» ASSIGNMENT
Could you reproduce the lines below from the one with "A: Try installing" through the one with "A: Ensure you"? Keep both ends and add nothing.

START DATA UNDER STUDY

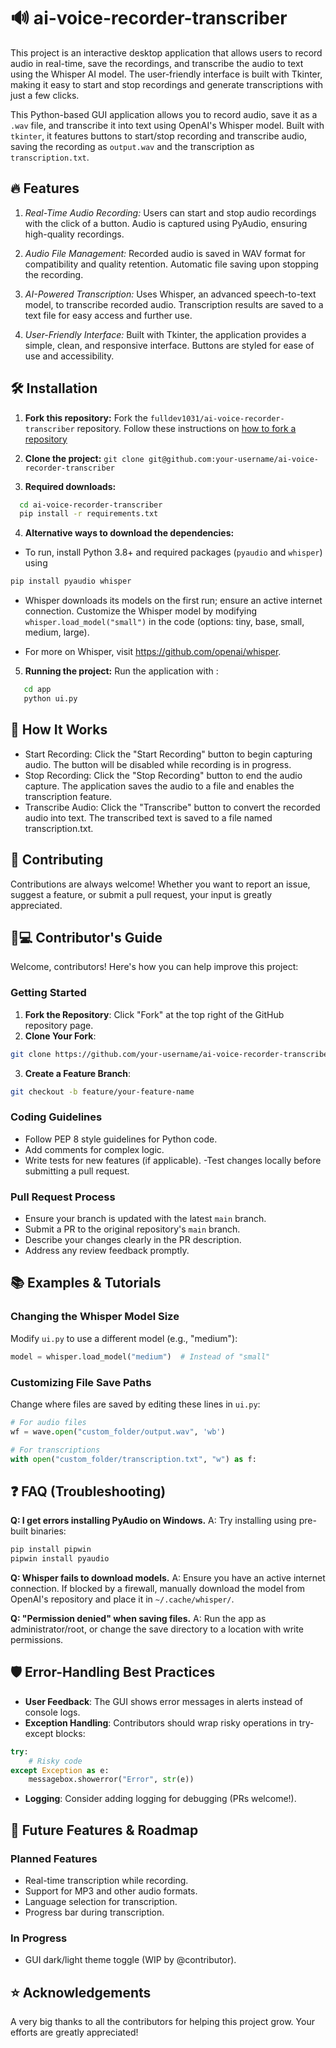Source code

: # 🔊 ai-voice-recorder-transcriber

This project is an interactive desktop application that allows users to record audio in real-time, save the recordings, and transcribe the audio to text using the Whisper AI model. The user-friendly interface is built with Tkinter, making it easy to start and stop recordings and generate transcriptions with just a few clicks.

This Python-based GUI application allows you to record audio, save it as a `.wav` file, and transcribe it into text using OpenAI's Whisper model. Built with `tkinter`, it features buttons to start/stop recording and transcribe audio, saving the recording as `output.wav` and the transcription as `transcription.txt`.

## 🔥 Features

1. _Real-Time Audio Recording:_
   Users can start and stop audio recordings with the click of a button. Audio is captured using PyAudio, ensuring high-quality recordings.

2. _Audio File Management:_
   Recorded audio is saved in WAV format for compatibility and quality retention. Automatic file saving upon stopping the recording.

3. _AI-Powered Transcription:_
   Uses Whisper, an advanced speech-to-text model, to transcribe recorded audio. Transcription results are saved to a text file for easy access and further use.

4. _User-Friendly Interface:_
   Built with Tkinter, the application provides a simple, clean, and responsive interface. Buttons are styled for ease of use and accessibility.

## 🛠️ Installation

1. **Fork this repository:** Fork the `fulldev1031/ai-voice-recorder-transcriber` repository. Follow these instructions on [how to fork a repository](https://docs.github.com/en/pull-requests/collaborating-with-pull-requests/working-with-forks/fork-a-repo)

2. **Clone the project:** `git clone git@github.com:your-username/ai-voice-recorder-transcriber`

3. **Required downloads:**

```bash
  cd ai-voice-recorder-transcriber
  pip install -r requirements.txt
```

4. **Alternative ways to download the dependencies:**

- To run, install Python 3.8+ and required packages (`pyaudio` and `whisper`) using

```bash
pip install pyaudio whisper
```

- Whisper downloads its models on the first run; ensure an active internet connection. Customize the Whisper model by modifying `whisper.load_model("small")` in the code (options: tiny, base, small, medium, large).

- For more on Whisper, visit https://github.com/openai/whisper.

5. **Running the project:**
   Run the application with :

```bash
   cd app
   python ui.py
```

## 🚀 How It Works

- Start Recording: Click the "Start Recording" button to begin capturing audio. The button will be disabled while recording is in progress.
- Stop Recording: Click the "Stop Recording" button to end the audio capture. The application saves the audio to a file and enables the transcription feature.
- Transcribe Audio: Click the "Transcribe" button to convert the recorded audio into text. The transcribed text is saved to a file named transcription.txt.

## 🙌 Contributing

Contributions are always welcome! Whether you want to report an issue, suggest a feature, or submit a pull request, your input is greatly appreciated.

## 🧑💻 Contributor's Guide

Welcome, contributors! Here's how you can help improve this project:

### **Getting Started**
1. **Fork the Repository**: Click "Fork" at the top right of the GitHub repository page.
2. **Clone Your Fork**:
```bash
git clone https://github.com/your-username/ai-voice-recorder-transcriber.git
```
3. **Create a Feature Branch**:
```bash
git checkout -b feature/your-feature-name
```

### **Coding Guidelines**
- Follow PEP 8 style guidelines for Python code.
- Add comments for complex logic.
- Write tests for new features (if applicable).
-Test changes locally before submitting a pull request.

### **Pull Request Process**
- Ensure your branch is updated with the latest `main` branch.
- Submit a PR to the original repository's `main` branch.
- Describe your changes clearly in the PR description.
- Address any review feedback promptly.

## 📚 Examples & Tutorials

### **Changing the Whisper Model Size**
Modify `ui.py` to use a different model (e.g., "medium"):
```python
model = whisper.load_model("medium")  # Instead of "small"
```

### **Customizing File Save Paths**
Change where files are saved by editing these lines in `ui.py`:
```python
# For audio files
wf = wave.open("custom_folder/output.wav", 'wb')

# For transcriptions
with open("custom_folder/transcription.txt", "w") as f:
```

## ❓ FAQ (Troubleshooting)
**Q: I get errors installing PyAudio on Windows.**
A: Try installing using pre-built binaries:
```bash
pip install pipwin
pipwin install pyaudio
```

**Q: Whisper fails to download models.**
A: Ensure you have an active internet connection. If blocked by a firewall, manually download the model from OpenAI's repository and place it in `~/.cache/whisper/`.

**Q: "Permission denied" when saving files.**
A: Run the app as administrator/root, or change the save directory to a location with write permissions.

## 🛡️ Error-Handling Best Practices
- **User Feedback**: The GUI shows error messages in alerts instead of console logs.
- **Exception Handling**: Contributors should wrap risky operations in try-except blocks:
```python
try:
    # Risky code
except Exception as e:
    messagebox.showerror("Error", str(e))
```
- **Logging**: Consider adding logging for debugging (PRs welcome!).

## 🚧 Future Features & Roadmap
### **Planned Features**
- Real-time transcription while recording.
- Support for MP3 and other audio formats.
- Language selection for transcription.
- Progress bar during transcription.

### **In Progress**
- GUI dark/light theme toggle (WIP by @contributor).

## ⭐️ Acknowledgements

A very big thanks to all the contributors for helping this project grow. Your efforts are greatly appreciated!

END DATA UNDER STUDY

» ANSWER FOR THIS EXERCISE
A: Try installing using pre-built binaries:
```bash
pip install pipwin
pipwin install pyaudio
```

**Q: Whisper fails to download models.**
A: Ensure you have an active internet connection. If blocked by a firewall, manually download the model from OpenAI's repository and place it in `~/.cache/whisper/`.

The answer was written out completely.